Records provided >>
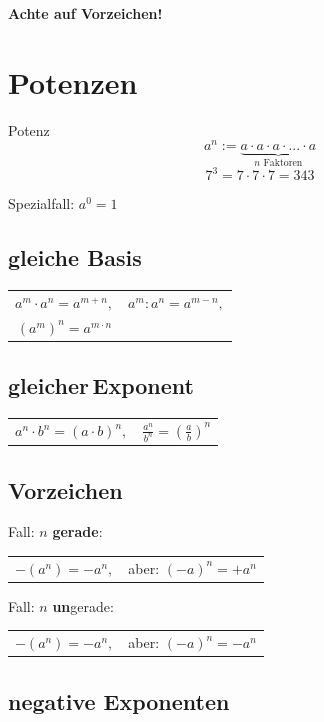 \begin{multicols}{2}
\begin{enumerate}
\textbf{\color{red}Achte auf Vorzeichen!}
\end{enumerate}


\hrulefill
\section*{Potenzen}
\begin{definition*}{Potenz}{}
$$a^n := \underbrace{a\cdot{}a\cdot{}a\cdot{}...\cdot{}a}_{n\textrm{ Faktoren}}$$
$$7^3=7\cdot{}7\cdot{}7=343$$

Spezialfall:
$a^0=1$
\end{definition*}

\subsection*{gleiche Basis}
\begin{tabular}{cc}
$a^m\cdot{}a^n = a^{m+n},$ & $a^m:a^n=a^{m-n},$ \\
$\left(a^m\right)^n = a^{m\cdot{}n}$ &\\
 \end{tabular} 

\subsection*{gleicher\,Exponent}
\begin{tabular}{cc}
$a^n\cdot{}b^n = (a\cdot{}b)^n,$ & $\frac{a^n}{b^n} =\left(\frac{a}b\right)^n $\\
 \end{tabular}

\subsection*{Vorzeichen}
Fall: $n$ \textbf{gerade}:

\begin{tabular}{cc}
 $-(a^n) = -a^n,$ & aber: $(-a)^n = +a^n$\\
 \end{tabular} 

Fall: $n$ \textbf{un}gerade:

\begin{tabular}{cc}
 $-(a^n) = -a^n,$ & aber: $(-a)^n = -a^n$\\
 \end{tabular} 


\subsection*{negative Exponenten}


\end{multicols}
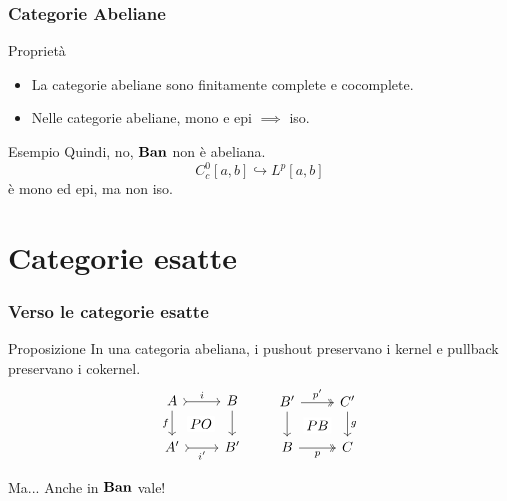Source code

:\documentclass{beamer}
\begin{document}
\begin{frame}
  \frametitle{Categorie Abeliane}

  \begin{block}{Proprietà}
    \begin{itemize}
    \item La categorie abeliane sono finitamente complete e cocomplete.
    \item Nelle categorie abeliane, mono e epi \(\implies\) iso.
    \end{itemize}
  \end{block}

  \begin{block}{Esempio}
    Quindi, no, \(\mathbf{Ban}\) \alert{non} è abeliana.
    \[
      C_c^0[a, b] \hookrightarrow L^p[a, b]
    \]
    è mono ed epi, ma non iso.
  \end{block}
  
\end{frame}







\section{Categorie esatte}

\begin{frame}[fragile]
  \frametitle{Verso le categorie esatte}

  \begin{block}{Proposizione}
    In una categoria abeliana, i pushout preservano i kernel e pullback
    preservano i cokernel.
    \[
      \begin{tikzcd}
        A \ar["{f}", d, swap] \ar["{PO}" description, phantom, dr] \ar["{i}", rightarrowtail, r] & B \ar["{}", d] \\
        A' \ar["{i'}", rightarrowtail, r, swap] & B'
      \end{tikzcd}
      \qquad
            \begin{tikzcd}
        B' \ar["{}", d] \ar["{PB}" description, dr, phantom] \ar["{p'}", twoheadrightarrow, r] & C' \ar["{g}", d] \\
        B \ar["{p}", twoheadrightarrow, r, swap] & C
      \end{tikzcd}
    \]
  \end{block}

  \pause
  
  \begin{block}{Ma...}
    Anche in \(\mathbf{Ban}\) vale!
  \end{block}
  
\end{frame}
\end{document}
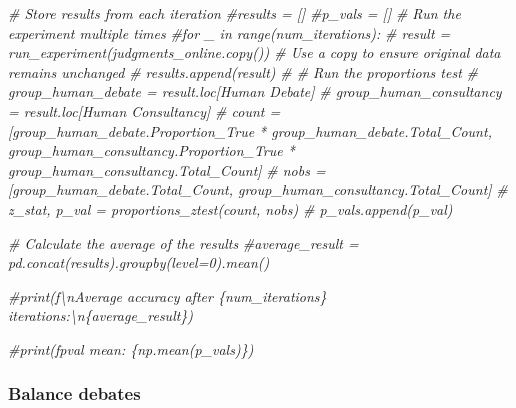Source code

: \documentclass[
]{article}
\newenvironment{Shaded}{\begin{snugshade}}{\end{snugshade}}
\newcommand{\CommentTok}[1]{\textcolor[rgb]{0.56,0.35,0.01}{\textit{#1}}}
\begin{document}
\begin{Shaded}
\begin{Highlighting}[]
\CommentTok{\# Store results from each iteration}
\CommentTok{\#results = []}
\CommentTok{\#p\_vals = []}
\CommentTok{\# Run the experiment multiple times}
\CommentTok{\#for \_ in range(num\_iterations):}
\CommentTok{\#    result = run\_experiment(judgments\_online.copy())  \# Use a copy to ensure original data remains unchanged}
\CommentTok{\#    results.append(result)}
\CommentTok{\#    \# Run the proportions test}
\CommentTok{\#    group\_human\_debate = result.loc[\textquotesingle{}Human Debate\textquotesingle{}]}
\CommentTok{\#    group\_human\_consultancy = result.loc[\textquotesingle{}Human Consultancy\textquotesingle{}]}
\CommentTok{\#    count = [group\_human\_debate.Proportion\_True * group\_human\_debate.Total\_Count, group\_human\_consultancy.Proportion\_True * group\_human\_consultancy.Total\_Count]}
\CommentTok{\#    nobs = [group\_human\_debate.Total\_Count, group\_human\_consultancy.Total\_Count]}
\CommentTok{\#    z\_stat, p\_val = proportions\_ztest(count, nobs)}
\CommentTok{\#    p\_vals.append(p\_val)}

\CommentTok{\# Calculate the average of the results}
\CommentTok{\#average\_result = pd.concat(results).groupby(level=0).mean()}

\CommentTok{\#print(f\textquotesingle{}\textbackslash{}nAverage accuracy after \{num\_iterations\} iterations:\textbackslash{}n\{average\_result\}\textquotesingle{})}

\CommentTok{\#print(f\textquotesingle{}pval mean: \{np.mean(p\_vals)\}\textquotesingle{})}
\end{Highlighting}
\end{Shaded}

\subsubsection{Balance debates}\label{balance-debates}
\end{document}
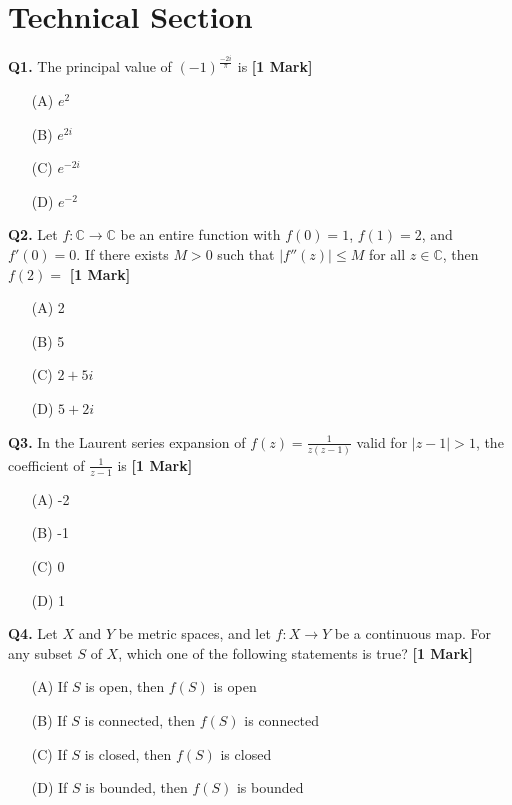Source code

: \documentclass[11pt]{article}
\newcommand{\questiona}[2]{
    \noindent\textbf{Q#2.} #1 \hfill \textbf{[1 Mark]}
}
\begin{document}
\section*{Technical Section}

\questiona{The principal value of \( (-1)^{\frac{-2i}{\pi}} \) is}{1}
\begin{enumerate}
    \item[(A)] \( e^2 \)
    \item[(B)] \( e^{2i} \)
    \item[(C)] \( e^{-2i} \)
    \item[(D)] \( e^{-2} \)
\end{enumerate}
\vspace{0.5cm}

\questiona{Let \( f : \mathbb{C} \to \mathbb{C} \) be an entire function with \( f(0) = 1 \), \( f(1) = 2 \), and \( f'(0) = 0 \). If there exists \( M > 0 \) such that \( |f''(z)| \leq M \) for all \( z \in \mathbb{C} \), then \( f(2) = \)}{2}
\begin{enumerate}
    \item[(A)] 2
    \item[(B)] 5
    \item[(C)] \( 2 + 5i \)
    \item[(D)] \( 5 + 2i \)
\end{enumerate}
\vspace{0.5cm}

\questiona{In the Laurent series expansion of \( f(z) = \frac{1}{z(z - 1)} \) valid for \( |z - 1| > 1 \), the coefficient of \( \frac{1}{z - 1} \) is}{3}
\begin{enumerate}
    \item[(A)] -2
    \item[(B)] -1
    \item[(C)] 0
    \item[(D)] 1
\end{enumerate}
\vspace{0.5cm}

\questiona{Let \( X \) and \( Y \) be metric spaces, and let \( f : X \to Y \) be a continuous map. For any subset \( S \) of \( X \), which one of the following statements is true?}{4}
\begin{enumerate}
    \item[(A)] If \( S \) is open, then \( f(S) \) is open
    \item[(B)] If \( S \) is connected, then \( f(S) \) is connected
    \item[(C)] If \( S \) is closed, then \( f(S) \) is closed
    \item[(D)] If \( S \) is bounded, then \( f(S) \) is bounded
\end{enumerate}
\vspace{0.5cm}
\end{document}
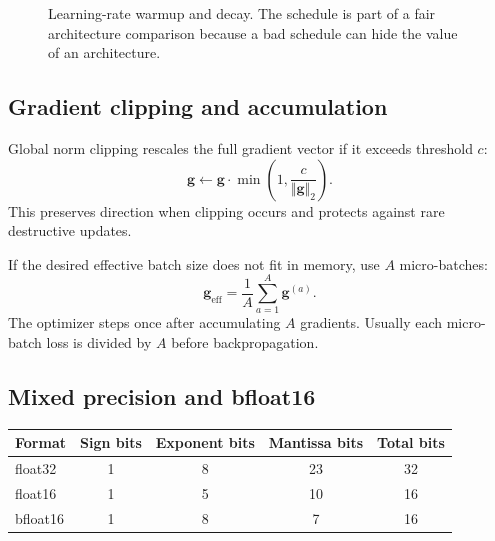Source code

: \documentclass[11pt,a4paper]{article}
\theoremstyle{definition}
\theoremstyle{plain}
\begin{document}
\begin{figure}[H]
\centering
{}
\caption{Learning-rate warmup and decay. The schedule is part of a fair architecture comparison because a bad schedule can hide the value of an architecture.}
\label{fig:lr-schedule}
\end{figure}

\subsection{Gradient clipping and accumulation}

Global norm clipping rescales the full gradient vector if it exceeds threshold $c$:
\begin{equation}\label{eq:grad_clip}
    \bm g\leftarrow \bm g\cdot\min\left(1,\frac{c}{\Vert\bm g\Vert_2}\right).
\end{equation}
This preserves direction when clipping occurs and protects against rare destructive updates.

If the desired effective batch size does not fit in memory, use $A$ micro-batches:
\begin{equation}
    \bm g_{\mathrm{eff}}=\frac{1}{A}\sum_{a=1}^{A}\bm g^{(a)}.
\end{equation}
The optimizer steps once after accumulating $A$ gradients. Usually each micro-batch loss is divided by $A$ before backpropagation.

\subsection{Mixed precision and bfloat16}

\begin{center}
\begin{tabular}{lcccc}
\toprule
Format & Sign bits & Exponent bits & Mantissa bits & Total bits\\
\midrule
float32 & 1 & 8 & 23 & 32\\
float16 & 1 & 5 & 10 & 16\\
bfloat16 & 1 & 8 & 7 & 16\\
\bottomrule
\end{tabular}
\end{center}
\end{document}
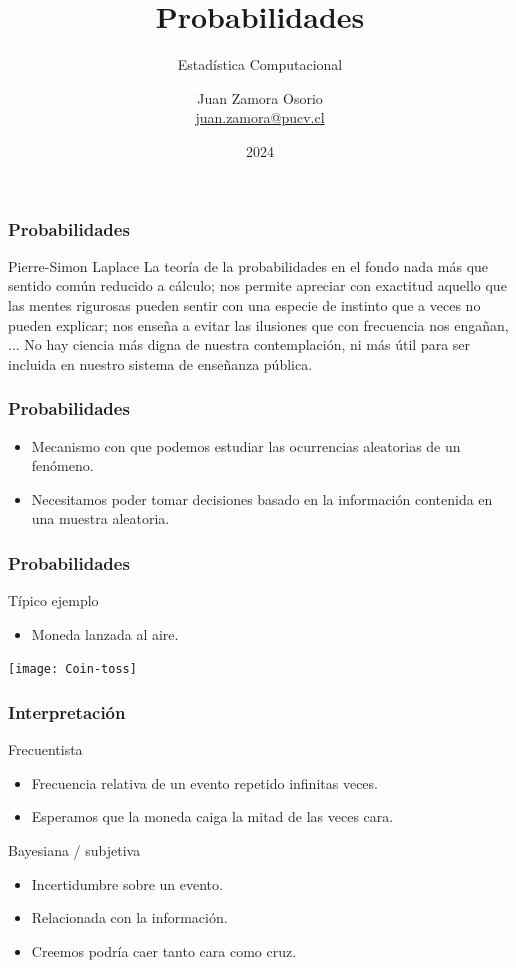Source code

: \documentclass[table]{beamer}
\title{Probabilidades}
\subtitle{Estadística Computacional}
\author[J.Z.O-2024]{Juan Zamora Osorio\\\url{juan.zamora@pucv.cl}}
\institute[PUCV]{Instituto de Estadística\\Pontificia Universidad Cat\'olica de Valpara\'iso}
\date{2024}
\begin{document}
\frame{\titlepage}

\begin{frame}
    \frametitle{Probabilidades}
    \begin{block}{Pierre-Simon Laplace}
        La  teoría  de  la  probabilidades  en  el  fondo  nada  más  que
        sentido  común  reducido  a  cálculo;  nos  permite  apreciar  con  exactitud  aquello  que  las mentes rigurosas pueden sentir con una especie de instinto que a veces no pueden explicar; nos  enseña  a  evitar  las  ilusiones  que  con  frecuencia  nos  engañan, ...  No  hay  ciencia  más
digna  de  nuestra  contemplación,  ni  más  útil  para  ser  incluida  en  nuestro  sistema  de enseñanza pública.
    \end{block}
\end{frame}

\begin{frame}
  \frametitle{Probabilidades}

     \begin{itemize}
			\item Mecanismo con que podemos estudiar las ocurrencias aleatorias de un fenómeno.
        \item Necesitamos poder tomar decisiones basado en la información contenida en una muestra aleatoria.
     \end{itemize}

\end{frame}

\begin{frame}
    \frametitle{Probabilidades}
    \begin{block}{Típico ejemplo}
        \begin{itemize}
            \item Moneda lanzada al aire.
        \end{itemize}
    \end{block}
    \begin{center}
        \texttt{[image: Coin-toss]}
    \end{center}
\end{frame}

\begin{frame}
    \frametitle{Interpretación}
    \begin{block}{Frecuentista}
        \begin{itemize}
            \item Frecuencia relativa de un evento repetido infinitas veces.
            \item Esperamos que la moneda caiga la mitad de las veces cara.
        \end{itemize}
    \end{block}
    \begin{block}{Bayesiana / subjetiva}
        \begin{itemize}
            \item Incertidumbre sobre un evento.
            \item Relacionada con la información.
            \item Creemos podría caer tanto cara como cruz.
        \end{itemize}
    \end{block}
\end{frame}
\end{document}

Work to be completed >> Search the material above for the word "proportions", and return each line that holds it.

Expected output >>
\CommentTok{\#    \# Run the proportions test}
\CommentTok{\#    z\_stat, p\_val = proportions\_ztest(count, nobs)}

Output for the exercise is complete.